Shortened Antibiotic Treatment of 5 Days in Gram-negative Bacteremia (GNB5)

Short Course Antibiotic Treatment of Gram-negative Bacteremia: A Multicenter, Randomized, Non-blinded, Non-inferiority Interventional Study

GNB5 is an investigator-initiated multicentre non-inferiority randomized controlled trial which aims to assess the efficacy and safety of shortened antibiotic for patients hospitalized with a Gram negative bacteremia with a urinary tract source of infection (GNB). Five days after initiation of antimicrobial therapy for GNB, participants are randomized 1:1 to parallel treatment arms: 5 days (intervention) or minimum 7 days (control) of antibiotic treatment. The intervention group discontinues antibiotics at day 5 if clinically stable and afebrile. The control group receives antibiotics for a duration of 7 days or longer at the discretion of the treating physician. The primary outcome is 90-day survival without clinical or microbiological failure to treatment, which will be tested with a non inferiority margin of 10%.

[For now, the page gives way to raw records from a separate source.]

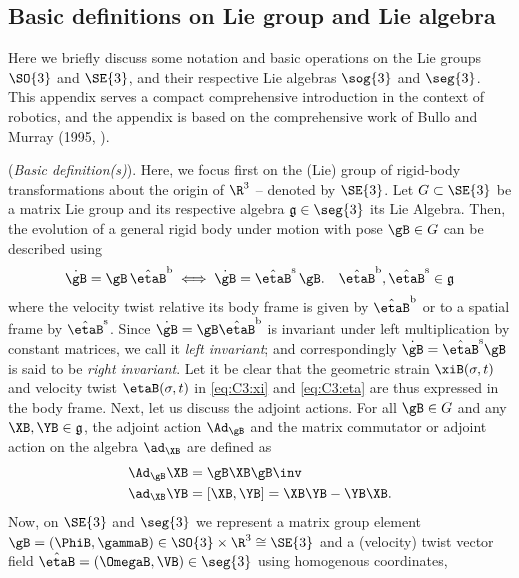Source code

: \subsection{Basic definitions on Lie group and Lie algebra} 
\label{app:C3:liegroup}
Here we briefly discuss some notation and basic operations on the Lie groups $\SO{3}$ and $\SE{3}$, and their respective Lie algebras $\sog{3}$ and $\seg{3}$. This appendix serves a compact comprehensive introduction in the context of robotics, and the appendix is based on the comprehensive work of Bullo and Murray (1995, \cite{Bullo1995}).

(\textit{Basic definition(s)}). Here, we focus first on the (Lie) group of rigid-body transformations about the origin of $\R^3$ -- denoted by $\SE{3}$. Let $G \subset \SE{3}$ be a matrix Lie group and its respective algebra $\mathfrak{g} \in \seg{3}$ its Lie Algebra. Then, the evolution of a general rigid body under motion with pose $\gB \in G$ can be described using 
%
\begin{equation}
\dot{\gB} = \gB\, \hat{\etaB}^{\textrm{b}} \;  \Longleftrightarrow  \; \dot{\gB} = \hat{\etaB}^{\textrm{s}}\,\gB. \quad \hat{\etaB}^{\textrm{b}},\hat{\etaB}^{\textrm{s}} \in \mathfrak{g}
\end{equation}
%
where the velocity twist relative its body frame is given by $\hat{\etaB}^\textrm{b}$ or to a spatial frame by $\hat{\etaB}^\textrm{s}$. Since $\dot{\gB} = \gB \hat{\etaB}^{\textrm{b}}$ is invariant under left multiplication by constant matrices, we call it \textit{left invariant}; and correspondingly $\dot{\gB} = \hat{\etaB}^{\textrm{s}} \gB $ is said to be \textit{right invariant}. Let it be clear that the geometric strain $\xiB(\sigma,t)$ and velocity twist $\etaB(\sigma,t)$ in \eqref{eq:C3:xi} and \eqref{eq:C3:eta} are thus expressed in the body frame. Next, let us discuss the adjoint actions. For all $\gB \in G$ and any $\XB,\YB \in \mathfrak{g}$, the adjoint action $\Ad_{\gB}$ and the matrix commutator or adjoint action on the algebra $\ad_{\XB}$ are defined as 
%
\begin{align}
\Ad_{\gB} \XB & = \gB \XB \gB \inv \label{eq:C3:A1:adjoint1}\\
\ad_{\XB} \YB & = \left[\XB,\YB\right]  = \XB \YB - \YB\XB. \label{eq:C3:A1:adjoint2}
\end{align}
%
Now, on $\SE{3}$ and $\seg{3}$ we represent a matrix group element $\gB = (\PhiB, \gammaB) \in  \SO{3} \times \R^3 \cong \SE{3}$ and a (velocity) twist vector field $\hat{\etaB} = (\OmegaB,\VB) \in \seg{3}$ using homogenous coordinates,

Introduction: Prolonged use of antibiotics is closely related to antibiotic-associated infections, anti-microbial resistance and adverse drug events. The optimal duration of antibiotic treatment for Gram-negative bacteremia (GNB) with a urinary tract source of infection is poorly defined. Methods and analysis: Investigator initiated multicenter, non-blinded, non-inferiority randomized controlled trial with two parallel treatment arms. One arm will receive shortened antibiotic treatment of 5 days and the other arm will receive standard antibiotic treatment of 7 days or longer. Randomization will occur in equal proportion (1:1) no later than day 5 of efficacious antibiotic treatment as determined by antibiogram. Immunosuppressed patients and those with GNB due to non-fermenting bacilli (Acinetobacter spp, Pseudomonas spp), Brucella spp, Fusobacterium spp or polymicrobial growth are ineligible. Primary endpoint is 90-day survival without clinical or microbiological failure to treatment. Secondary endpoints include all-cause mortality, total duration of antibiotic treatment, hospital re-admission and Clostridioides difficile infection. Interim safety analysis will be performed after the recruitment of every 100 patients. Given an event rate of 12%, a margin of 10% and 90% power, the required sample size to determine non-inferiority is 380 patients. Analyses will be performed on both intention-to-treat and per-protocol populations. Ethics and dissemination: Approval by Ethics Committee and National Competent Authorities will be obtained before initiation of the trial. Results of the main trial and each of the secondary endpoints will be submitted for publication in a peer-reviewed journal. Impact: Demonstration of non-inferiority will provide needed evidence to safely shorten antibiotic treatment duration in GNB with a urinary tract source of infection and thereby reduce the risk of adverse events and development of resistance associated with use of antibiotics

Gram-negative bacteremia, Urinary tract infection, Shortened antibiotic treatment, Bacterial infection

Shortened antibiotic treatment of 5 days. Participation in the study will only affect treatment duration and will have no influence on the choice of treatment in respect to type and dose of antibiotic treatment.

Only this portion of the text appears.